A total of 252 patients met the study criteria with 71 in cohort 1 and 181 in cohort 2. Patients were predominantly female, had papillary DTC, and had lung metastases. The ORR was 64.8% for cohort 1 and 53.6% for cohort 2. In cohort 2, median PFS from 1L lenvatinib initiation was 14.0 months (95% CI 12.7-15.0). Second-line treatments included sorafenib (49.7%), cabozantinib (19.3%), and other targeted/chemotherapy/immuno-oncology agents. The ORR in 2L therapy was 15.5%. For cohort 2, the 12-, 18-, and 24-month OS from initiation of 1L lenvatinib was 92.8%, 81.5%, and 66.9%, respectively.

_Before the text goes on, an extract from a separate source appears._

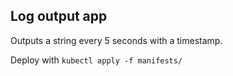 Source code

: ## Log output app

Outputs a string every 5 seconds with a timestamp.

Deploy with `kubectl apply -f manifests/`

In this first real-world examination of clinical effectiveness of 1L lenvatinib and subsequent therapy among patients in the US, the results demonstrated that treatment with 1L lenvatinib followed by another 2L therapy may deliver a clinical benefit, thus allowing a number of potential 2L options following 1L lenvatinib for patients with RAI-r DTC.
自 2015 年批准以来,乐伐替尼已成为治疗放射性碘难治性分化型甲状腺癌(RAI-r DTC)的最常用一线(1L)药物。由于没有真实世界的研究描述接受 1L 乐伐替尼治疗的患者的临床结局和后续治疗,本研究旨在评估美国接受 1L 乐伐替尼治疗的患者的治疗方案和相关临床结局。
我们对 2016 年 1 月 1 日至 2017 年 5 月 31 日期间在美国开始接受 1L 乐伐替尼治疗的 RAI-r DTC 患者进行了多地点、回顾性病历审查,并随访至 2018 年 10 月 17 日。医生为两组患者填写了电子病例报告表:仍在接受 1L 乐伐替尼治疗的患者(队列 1)和在数据截止日期前开始二线(2L)治疗的患者(队列 2)。对两组患者的真实世界客观缓解率(ORR)进行了评估。对队列 2 进行了无进展生存期(PFS)和总生存期(OS)评估。
共有 252 名患者符合研究标准,其中队列 1 有 71 名,队列 2 有 181 名。患者主要为女性,患有乳头状 DTC,并有肺转移。队列 1 的 ORR 为 64.8%,队列 2 为 53.6%。在队列 2 中,从开始接受 1L 乐伐替尼治疗到进展的中位 PFS 为 14.0 个月(95%CI 12.7-15.0)。二线治疗包括索拉非尼(49.7%)、卡博替尼(19.3%)和其他靶向/化疗/免疫肿瘤学药物。二线治疗的 ORR 为 15.5%。对于队列 2,从开始接受 1L 乐伐替尼治疗到 12、18 和 24 个月的 OS 分别为 92.8%、81.5%和 66.9%。
这是第一项关于美国患者接受 1L 乐伐替尼治疗及其后续治疗的临床疗效的真实世界研究,结果表明,接受 1L 乐伐替尼治疗后再接受另一种二线治疗可能会带来临床获益,从而为 RAI-r DTC 患者在接受 1L 乐伐替尼治疗后提供了多种潜在的二线治疗选择。